Location: Configurable via settings.database.path (default: relay_labels.db)
Schema Version: 1.0
Table: relay_labels
Purpose: Store custom labels for each of the 8 relays.
CREATE TABLE IF NOT EXISTS relay_labels (
relay_id INTEGER PRIMARY KEY NOT NULL,
label TEXT NOT NULL,
created_at TEXT NOT NULL DEFAULT (datetime('now')),
updated_at TEXT NOT NULL DEFAULT (datetime('now')),
-- Constraints
CHECK(relay_id >= 1 AND relay_id <= 8),
CHECK(length(label) >= 1 AND length(label) <= 50),
CHECK(label NOT GLOB '*[^a-zA-Z0-9 _-]*') -- Only alphanumeric, spaces, hyphens, underscores
);
-- Index for timestamp queries (future analytics)
CREATE INDEX IF NOT EXISTS idx_relay_labels_updated_at
ON relay_labels(updated_at);
Columns:
| Column | Type | Nullable | Description |
|---|---|---|---|
relay_id |
INTEGER | NO | Relay identifier (1-8), PRIMARY KEY |
label |
TEXT | NO | Custom label (1-50 characters) |
created_at |
TEXT | NO | ISO 8601 timestamp when label was first set |
updated_at |
TEXT | NO | ISO 8601 timestamp of last label update |
Constraints:
relay_idrange: 1-8 (enforced by CHECK constraint)labellength: 1-50 characters (enforced by CHECK constraint)labelcharacters: Alphanumeric, spaces, hyphens, underscores only (enforced by CHECK constraint)
Initial Data:
-- Pre-populate with default labels on database initialization
INSERT OR IGNORE INTO relay_labels (relay_id, label) VALUES
(1, 'Relay 1'),
(2, 'Relay 2'),
(3, 'Relay 3'),
(4, 'Relay 4'),
(5, 'Relay 5'),
(6, 'Relay 6'),
(7, 'Relay 7'),
(8, 'Relay 8');
Migration Strategy:
- For MVP: Schema auto-created by SQLx on first run
- For future versions: Use SQLx migrations with version tracking
Example Queries
Get label for relay 3:
SELECT label FROM relay_labels WHERE relay_id = 3;
Set/update label for relay 5:
INSERT OR REPLACE INTO relay_labels (relay_id, label, updated_at)

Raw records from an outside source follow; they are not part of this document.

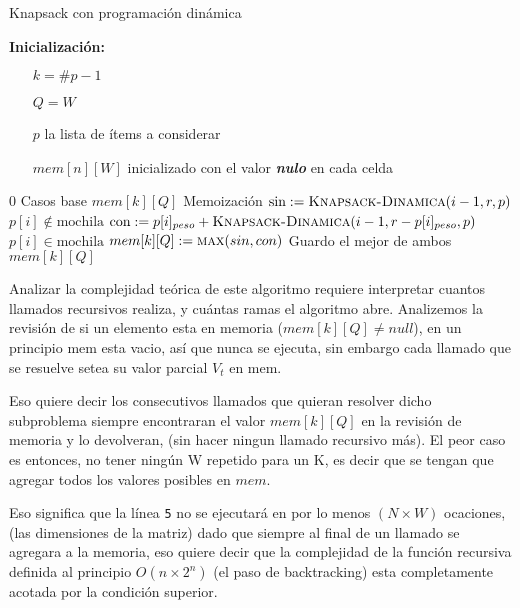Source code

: \documentclass[fleqn, 11pt]{article}
\def\nulo{\textbf{\textit{nulo}}}
\begin{document}
\begin{algorithm}
\caption{Knapsack con programación dinámica}
\begin{algorithmic}[1]
\item[\textbf{Inicialización:}]
\item[] \begin{itemize}
	\item[] $k = \#p - 1$
	\item[] $Q = W$
	\item[] $p$ la lista de ítems a considerar
	\item[] $mem[n][W]$ inicializado con el valor \nulo{} en cada celda
\end{itemize}
\Statex
{}
	\State \Return $0$
\Comment Casos base
\EndIf
	\If{$mem[k][Q] \neq \nulo$}
	\State	\Return $mem[k][Q]$
	\Comment Memoización
\EndIf
\State $\text{sin} := \Call{Knapsack-Dinamica}{i - 1, r, p}$
\Comment $p[i] \not \in \text{mochila}$
	\State $\text{con} := p[i]_{peso} + \Call{Knapsack-Dinamica}{i - 1, r - p[i]_{peso}, p}$
\Comment $p[i] \in \text{mochila}$
\State $mem[k][Q] := \Call{max}{sin, con}$
\Comment Guardo el mejor de ambos
\State \Return $mem[k][Q]$
\EndFunction
\end{algorithmic}
\end{algorithm}

Analizar la complejidad teórica de este algoritmo requiere interpretar cuantos
llamados recursivos realiza, y cuántas ramas el algoritmo abre. Analizemos la
revisión de si un elemento esta en memoria ($mem[k][Q] \neq null$), en un
principio mem esta vacio,  así que nunca se ejecuta, sin embargo cada llamado
que se resuelve setea su valor parcial \textit{$V_t$} en mem.

Eso quiere decir los consecutivos llamados que quieran resolver dicho
subproblema siempre encontraran el valor $mem[k][Q]$ en la revisión de memoria
y lo devolveran, (sin hacer ningun llamado recursivo más). El peor caso es
entonces, no tener ningún W repetido para un K, es decir que se tengan que
agregar todos los valores posibles en $mem$.

Eso significa que la línea \texttt{5} no se ejecutará en por lo menos $(N
\times W)$ ocaciones, (las dimensiones de la matriz) dado que siempre al final
de un llamado se agregara a la memoria, eso quiere decir que la complejidad de
la función recursiva definida al principio $O(n \times 2^n)$ (el paso de
backtracking) esta completamente acotada por la condición superior.
\end{document}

VALUES (5, 'Water Pump', datetime('now'));
Get all labels:
SELECT relay_id, label
FROM relay_labels
ORDER BY relay_id ASC;
Get labels modified in last 24 hours:
SELECT relay_id, label, updated_at
FROM relay_labels
WHERE updated_at >= datetime('now', '-1 day')
ORDER BY updated_at DESC;
API Data Transfer Objects (DTOs)
JSON Serialization Format
Content-Type: application/json
Character Encoding: UTF-8
Date Format: ISO 8601 (e.g., 2025-01-09T14:30:00Z)
RelayDto
Purpose: Represents a single relay's complete state for API responses.
Used in:
GET /api/relaysresponse (array)GET /api/relays/{id}response (single)POST /api/relays/{id}/toggleresponse (single)PATCH /api/relays/{id}/labelresponse (single)
JSON Schema:
{
"type": "object",
"required": ["id", "state"],
"properties": {
"id": {
"type": "integer",
"minimum": 1,
"maximum": 8,
"description": "Relay identifier (1-8)"
},
"state": {
"type": "string",
"enum": ["on", "off"],
"description": "Current relay state"
},
"label": {
"type": "string",
"minLength": 1,
"maxLength": 50,
"pattern": "^[a-zA-Z0-9 _-]+$",
"description": "Custom relay label (optional)"
}
}
}
Example:
{
"id": 3,
"state": "on",
"label": "Water Pump"
}
Rust Type Mapping:
use serde::{Deserialize, Serialize};
use poem_openapi::Object;
#[derive(Debug, Clone, Serialize, Deserialize, Object)]
pub struct RelayDto {
/// Relay identifier (1-8)
pub id: u8,
/// Current relay state: "on" or "off"
pub state: String,
/// Custom relay label (optional)
#[serde(skip_serializing_if = "Option::is_none")]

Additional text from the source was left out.